Frank C. Whittington, II v. Dragon Group, LLC, C.A. No. 2291-VCP (Del. Ch. May 25, 2012).
Issue Presented:
The Court addresses two challenges to an independent accounting which followed a judgment for Frank Whittington.
Short Answer:
In addition to the previous relief granted to Frank, the Court determined that he is also entitled to additional money for which the Dragon Group and the Defendant Members are jointly and severally liable.
Background:
This is the latest in a series of seven prior opinions by the Court of Chancery and Delaware Supreme Court in this long-running internecine dispute among relatives. Prior opinions highlighted on these pages are available here. (Some were included in our annual review of key cases and referenced in other summaries.)
In a previous opinion the Court held that Frank owned a 18.81% interest in Dragon Group and was entitled to a judgment in his favor and a final accounting of Dragon Group to determine Franks’ proportionate share of any distributions. The Final Accounting was prepared and concluded that Frank was entitled to an additional $396,165 and funds from a capital account.

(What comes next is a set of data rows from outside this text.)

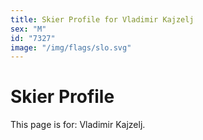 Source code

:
 ```yaml
---
title: Skier Profile for Vladimir Kajzelj
sex: "M"
id: "7327"
image: "/img/flags/slo.svg" 
---
```


# Skier Profile

This page is for: Vladimir Kajzelj.
     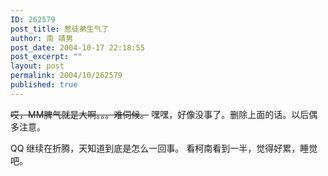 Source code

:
 ```yaml
---
ID: 262579
post_title: 惹徒弟生气了
author: 南 靖男
post_date: 2004-10-17 22:18:55
post_excerpt: ""
layout: post
permalink: 2004/10/262579
published: true
---
```

<strike>哎，MM脾气就是大啊。。。难伺候。</strike>
嘿嘿，好像没事了。删除上面的话。以后偶多注意。

QQ 继续在折腾，天知道到底是怎么一回事。
看柯南看到一半，觉得好累，睡觉吧。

Frank raises two challenges to the accounting: he is entitled to attorneys’ fees and because the Final Accounting found that Dragon Group failed to produce proper documentation for $478,000, the amount should be treated as though it was distributed among the Defendant Members and he should be awarded his pro rata share; requesting that each Defendant Member be held jointly and severally liable for the judgment.
Analysis:
Challenged Deposits:
There were two deposits which Frank challenges, one for $270,000 and one for $208,000. The Dragon Group said this money went to development expenses, attorney’s fees, mortgage payments, and money transferred to Whittington, Ltd. through accounting errors. The defendants continuously failed to provide evidence of these transactions. The Court held that the defendants failed to sufficiently provide evidence and document the expenditure or transfer for which the $478,000 from the deposits allegedly were expended, and thus, Frank is entitled to his pro rata share (18.81%) of the unaccounted for money.
Defendant Members’ Liability:
Frank requested that each member be jointly and severally liable, and no compelling reason was offered as to why the Court should deviate from the earlier holding which held that the members be jointly and severally liable.